**What to produce**
Scan the entries below. Return every line that includes "does".

══ Information supplied ══

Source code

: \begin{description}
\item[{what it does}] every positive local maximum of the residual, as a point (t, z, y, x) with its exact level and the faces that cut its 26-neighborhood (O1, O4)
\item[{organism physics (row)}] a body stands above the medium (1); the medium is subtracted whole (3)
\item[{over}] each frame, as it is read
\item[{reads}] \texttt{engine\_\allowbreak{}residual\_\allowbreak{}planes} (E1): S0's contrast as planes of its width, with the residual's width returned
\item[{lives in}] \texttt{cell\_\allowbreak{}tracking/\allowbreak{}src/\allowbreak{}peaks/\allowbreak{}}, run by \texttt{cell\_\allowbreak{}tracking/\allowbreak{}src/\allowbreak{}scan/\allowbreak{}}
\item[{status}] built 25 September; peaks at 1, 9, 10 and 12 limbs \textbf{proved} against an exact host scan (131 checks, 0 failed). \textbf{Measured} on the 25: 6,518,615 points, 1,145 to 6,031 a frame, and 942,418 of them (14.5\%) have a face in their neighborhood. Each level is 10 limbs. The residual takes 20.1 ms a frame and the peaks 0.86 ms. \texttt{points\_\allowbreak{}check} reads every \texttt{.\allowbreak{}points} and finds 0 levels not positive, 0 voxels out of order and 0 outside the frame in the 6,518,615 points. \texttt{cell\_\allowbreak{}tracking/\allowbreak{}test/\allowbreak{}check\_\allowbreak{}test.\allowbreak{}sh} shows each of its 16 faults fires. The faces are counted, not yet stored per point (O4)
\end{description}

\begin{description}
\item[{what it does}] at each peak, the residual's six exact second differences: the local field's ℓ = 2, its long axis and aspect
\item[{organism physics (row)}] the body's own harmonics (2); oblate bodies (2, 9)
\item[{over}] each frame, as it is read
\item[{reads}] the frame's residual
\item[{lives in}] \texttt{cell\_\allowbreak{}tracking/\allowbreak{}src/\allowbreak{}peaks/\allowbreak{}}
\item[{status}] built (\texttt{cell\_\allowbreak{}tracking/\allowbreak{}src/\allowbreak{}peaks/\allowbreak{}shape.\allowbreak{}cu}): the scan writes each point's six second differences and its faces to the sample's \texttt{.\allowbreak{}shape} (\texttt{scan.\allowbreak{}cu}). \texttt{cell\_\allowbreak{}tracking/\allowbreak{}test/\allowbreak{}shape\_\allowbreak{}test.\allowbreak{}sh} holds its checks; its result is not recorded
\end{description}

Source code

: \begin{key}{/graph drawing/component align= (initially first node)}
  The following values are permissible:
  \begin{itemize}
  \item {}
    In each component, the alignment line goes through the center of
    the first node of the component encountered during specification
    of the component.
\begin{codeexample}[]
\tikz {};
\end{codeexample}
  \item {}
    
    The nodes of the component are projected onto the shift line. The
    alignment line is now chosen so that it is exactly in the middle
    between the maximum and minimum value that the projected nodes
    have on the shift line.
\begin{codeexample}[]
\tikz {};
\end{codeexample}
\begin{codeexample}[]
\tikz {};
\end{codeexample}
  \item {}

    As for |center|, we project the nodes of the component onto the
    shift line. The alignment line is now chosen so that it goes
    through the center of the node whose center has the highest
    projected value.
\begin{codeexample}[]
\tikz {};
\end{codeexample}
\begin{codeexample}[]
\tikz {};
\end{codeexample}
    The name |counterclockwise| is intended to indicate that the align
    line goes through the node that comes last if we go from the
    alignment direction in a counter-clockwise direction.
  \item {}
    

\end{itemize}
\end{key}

═══

**Exercise result**
\item[{what it does}] every positive local maximum of the residual, as a point (t, z, y, x) with its exact level and the faces that cut its 26-neighborhood (O1, O4)
\item[{what it does}] at each peak, the residual's six exact second differences: the local field's ℓ = 2, its long axis and aspect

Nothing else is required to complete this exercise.